Car le dénominateur commun de ces quatre pièces, c’est bien leur engagement. Eh oui, une musique engagée peut exister ! Deux œuvres, Dormo molto amore de Francesco Filidei et Let me bleed de Luca Francesconi, sont des requiems : la première de Franco Serantini, « jeune anarchiste orphelin tué par la police au début des années 1970 », la seconde de Carlo Giuliani, tué par « les forces de l’ordre » lors d’une manifestation en marge du G8 de Gênes, en 2001 ; 30 ans se sont écoulé entre ces deux évènements, et toujours la même « répression sauvage, effrayante, fasciste » (Luca Francesconi). Des évènements qui trouvent un écho, d’ailleurs, dans l’actualité française, où la Police est très souvent perçue comme source de violences (on voudrait dire « de violentations », mais ce serait un barbarisme — un barbarisme, peut-être, ne serait pas injustifié ici) ; on pense à « l’affaire Adama Traoré », on pense à « l’affaire Théo » (où personne n’est mort) — même si les circonstances sont différentes (chaque circonstance est particulière), on y pense, et l’on pense à cette phrase inscrite comme un graffiti ou une banderole à plusieurs endroits :

C’est justement à partir de graffiti, en les prenant comme textes, qu’est composé Perchè non riusciamo a vederla ? de Marco Stroppa, l’œuvre la plus longue du programme, la plus complexe aussi. Elle rappelle l’ensemble Les Cris de Paris à son nom : ici, ce sont les Cris de l’Italie, et toute l’œuvre se fait l’expression d’une violence populaire. Signalons que chacun des graffiti est expliqué et commenté dans le livret de manière détaillée — explications et commentaires bienvenus. On en remarquera certains d’une profondeur peut-être insoupçonnée « Ridi di più, piangi di più Ris davantage, pleure davantag », ou bien « No alla tolleranza, sì al rispetto. Non à la tolérance, oui au respect. » ; d’autres sont d’apparence plus humoristique : « Un criceto fra le uvette è un terrorista. Un hamster parmi les raisins secs est un terroriste. » Bref, il y a une sorte de plaisir littéraire à parcourir cette anthologie.

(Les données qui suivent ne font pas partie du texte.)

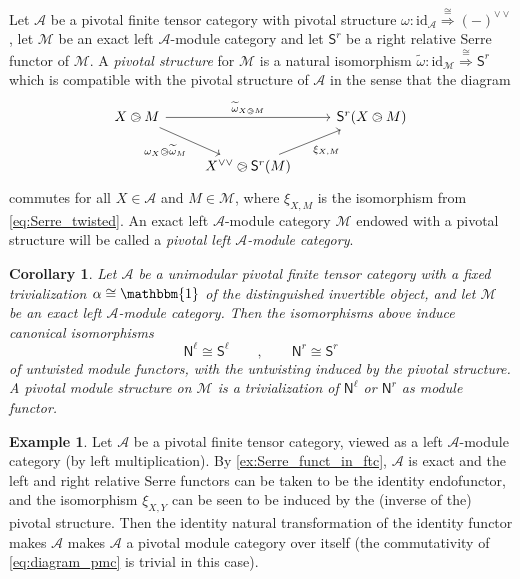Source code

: \documentclass[11pt]{article}
\newtheorem{corollary}[theorem]{Corollary}
\theoremstyle{definition}
\newtheorem{example}[theorem]{Example}
\begin{document}
Let $\mathcal{A}$ be a pivotal finite tensor category with pivotal structure $\omega: \mathrm{id}_\mathcal{A} \overset{\cong}{\Longrightarrow} (-)^{\vee \vee}$, let $\mathcal{M}$ be an exact left $\mathcal{A}$-module category and let $\mathsf{S}^r$ be a right relative Serre functor of $\mathcal{M}$. A \emph{pivotal structure} for $\mathcal{M}$ is a natural isomorphism $\widetilde{\omega}: \mathrm{id}_\mathcal{M} \overset{\cong}{\Longrightarrow} \mathsf{S}^r$ which is compatible with the pivotal structure of $\mathcal{A}$ in the sense that the diagram
\begin{equation}\label{eq:diagram_pmc}
\begin{tikzcd}
X \ogreaterthan M \arrow{rr}{\widetilde{\omega}_{X \ogreaterthan M}} \arrow{dr}[swap]{\omega_X \ogreaterthan  \widetilde{\omega}_{ M}} && \mathsf{S}^r(X \ogreaterthan M)\\
&   X^{\vee \vee} \ogreaterthan \mathsf{S}^r(M)  \arrow{ur}[swap]{\xi_{X,M}}  &
\end{tikzcd}
\end{equation}
commutes for all $X\in \mathcal{A}$ and $M \in \mathcal{M}$, where $\xi_{X,M}$ is the isomorphism from \eqref{eq:Serre_twisted}. An exact  left $\mathcal{A}$-module category $\mathcal{M}$ endowed with a pivotal structure will be called a \emph{pivotal left $\mathcal{A}$-module category}.

\begin{corollary}\label{corfss}
	Let $\mathcal{A}$ be  a unimodular pivotal finite tensor category with a fixed trivialization
	$\alpha \cong \mathbbm{1}$ of the distinguished invertible object, and let $\mathcal{M}$ be an exact left $\mathcal{A}$-module category. Then the isomorphisms above induce canonical isomorphisms
	$$ \mathsf{N}^\ell \cong  \mathsf{S}^\ell \qquad , \qquad  \mathsf{N}^r \cong  \mathsf{S}^r $$
	of untwisted module functors, with the untwisting induced by the pivotal structure.
	A pivotal module structure on $\mathcal{M}$ is a trivialization of $\mathsf{N}^\ell$ or $\mathsf{N}^r$ as module functor.
\end{corollary}



\begin{example}
Let $\mathcal{A}$ be a pivotal finite tensor category, viewed as a left $\mathcal{A}$-module category (by left multiplication). By \cref{ex:Serre_funct_in_ftc}, $\mathcal{A}$ is exact and the left and right relative Serre functors can be taken to be the identity endofunctor, and the isomorphism $\xi_{X,Y}$ can be seen to be induced by the (inverse of the) pivotal structure. Then the identity natural transformation of the identity functor makes $\mathcal{A}$ makes $\mathcal{A}$ a pivotal module category over itself (the commutativity of \eqref{eq:diagram_pmc} is trivial in this case).
\end{example}
\end{document}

La présence, comme seule voix instrumentale, d’un alto, permet à l’auditeur de se répéter un peu dans la structure. Surtout, Marco Stroppa a su trouver des expressions musicales qui font graffiti, mêlant les formules brèves et les rythmes complexes — et il a trouvé dans les Cris de Paris des interprètes qui répondent parfaitement à ces intentions. Il faut plusieurs écoutes pour y trouver ses marques, mais on les trouve et alors, quelque chose, un je-ne-sais-quoi, surgit.

Quant à la dernière pièce, sa matière est encore plus brute : elle est composée essentiellement de bruitages, c’est celle qui, sans doute, renvoie le plus à IT au sens anglais de « ça », des choses qu’on désigne par un pronom impersonnel. Ce Ludus de morte regis (« Jeu sur la mort du roi ») mélange des bruits, assez triviaux, avec des passages véritablement chantés ou joués, le tout « machiné » par un peu d’électronique. Le résultat est inattendu, et, alternant, séquences bruitées et séquences plus proprement musicales, très représentatif du monde actuel dans lequel, finalement, l’univers sonore est profondément mélangé. Ce mélange était au reste déjà présent dans Dormo molto amore de Filidei, avec des « plocs », comme des gouttes d’eau qui tombent, au début et à la fin de la pièce.

Les Cris de Paris, dédicataire et même commanditaire de plusieurs des œuvres présentées, en livre une lecture profondément engagée. Rien ne semble arrêter cet ensemble, pas même les « bizarreries » (qu’on nous passe ce mot) exigée par le Ludus de Lanza, ni la recherche d’un son plus virulent, un peu vulgaire — au sens originel ce mot, vulgus — : au début de Perché de Stroppa, on croirait entendre un chœur de vénérable mamme et nonne du Sud de l’Italie ; Les Cris de Paris expriment à merveille la violence qui irrigue cette pièce, mais ne réussissent pas moins dans le méditatif, quasi fantômatique Dormo molto amore, ou encore dans les accès d’horreur de Let me bleed ponctuant l’écoulement inexorable — la pâleur du mourant et la terreur des regardants.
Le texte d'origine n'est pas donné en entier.